━━━━━ Information provided

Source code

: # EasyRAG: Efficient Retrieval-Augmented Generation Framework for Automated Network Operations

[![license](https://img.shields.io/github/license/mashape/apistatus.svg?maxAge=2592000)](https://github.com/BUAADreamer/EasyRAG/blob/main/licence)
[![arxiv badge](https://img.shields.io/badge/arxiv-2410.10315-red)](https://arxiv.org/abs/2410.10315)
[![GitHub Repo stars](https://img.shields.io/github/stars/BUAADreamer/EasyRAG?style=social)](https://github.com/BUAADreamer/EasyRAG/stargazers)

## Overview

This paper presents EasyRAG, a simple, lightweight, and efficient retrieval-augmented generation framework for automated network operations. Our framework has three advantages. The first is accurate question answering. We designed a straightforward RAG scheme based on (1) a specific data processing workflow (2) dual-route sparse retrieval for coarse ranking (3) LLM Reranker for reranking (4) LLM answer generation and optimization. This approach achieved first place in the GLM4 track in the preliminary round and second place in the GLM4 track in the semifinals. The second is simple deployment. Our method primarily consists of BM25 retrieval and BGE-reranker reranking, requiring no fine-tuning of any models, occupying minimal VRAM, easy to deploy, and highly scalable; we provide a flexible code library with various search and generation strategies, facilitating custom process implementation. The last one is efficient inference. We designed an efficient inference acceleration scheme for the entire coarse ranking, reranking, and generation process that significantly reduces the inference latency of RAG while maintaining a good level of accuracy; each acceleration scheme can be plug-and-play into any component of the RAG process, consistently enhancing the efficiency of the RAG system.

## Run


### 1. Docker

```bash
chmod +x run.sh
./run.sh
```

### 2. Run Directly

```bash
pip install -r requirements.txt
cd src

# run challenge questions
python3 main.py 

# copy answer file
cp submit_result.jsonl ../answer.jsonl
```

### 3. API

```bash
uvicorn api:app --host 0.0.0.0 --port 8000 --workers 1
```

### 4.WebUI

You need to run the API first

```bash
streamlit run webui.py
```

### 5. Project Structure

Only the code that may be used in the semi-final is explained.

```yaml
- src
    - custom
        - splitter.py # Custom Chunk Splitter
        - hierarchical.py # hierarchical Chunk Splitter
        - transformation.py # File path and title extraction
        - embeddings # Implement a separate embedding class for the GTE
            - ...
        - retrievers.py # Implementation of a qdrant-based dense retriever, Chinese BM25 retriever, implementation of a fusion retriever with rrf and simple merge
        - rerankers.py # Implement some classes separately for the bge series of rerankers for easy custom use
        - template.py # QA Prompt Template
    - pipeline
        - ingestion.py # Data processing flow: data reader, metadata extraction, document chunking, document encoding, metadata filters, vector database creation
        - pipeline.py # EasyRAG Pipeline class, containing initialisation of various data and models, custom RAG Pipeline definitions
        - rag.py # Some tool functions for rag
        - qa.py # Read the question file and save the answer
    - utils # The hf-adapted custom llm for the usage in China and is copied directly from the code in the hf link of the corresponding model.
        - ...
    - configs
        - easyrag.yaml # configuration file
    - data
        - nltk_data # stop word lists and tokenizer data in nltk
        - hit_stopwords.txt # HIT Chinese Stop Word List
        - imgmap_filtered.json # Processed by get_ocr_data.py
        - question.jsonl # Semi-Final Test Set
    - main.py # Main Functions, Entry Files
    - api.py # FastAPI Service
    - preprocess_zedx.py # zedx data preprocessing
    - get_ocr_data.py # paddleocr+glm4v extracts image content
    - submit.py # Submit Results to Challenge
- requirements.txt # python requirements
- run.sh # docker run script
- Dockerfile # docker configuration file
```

━━━━━━━━━━

[Work instructions] Give back the entries above exactly as they are, from their first line through the line that contains "## Overview", both included, with nothing else.

[Result of this task]
Source code

: # EasyRAG: Efficient Retrieval-Augmented Generation Framework for Automated Network Operations

[![license](https://img.shields.io/github/license/mashape/apistatus.svg?maxAge=2592000)](https://github.com/BUAADreamer/EasyRAG/blob/main/licence)
[![arxiv badge](https://img.shields.io/badge/arxiv-2410.10315-red)](https://arxiv.org/abs/2410.10315)
[![GitHub Repo stars](https://img.shields.io/github/stars/BUAADreamer/EasyRAG?style=social)](https://github.com/BUAADreamer/EasyRAG/stargazers)

## Overview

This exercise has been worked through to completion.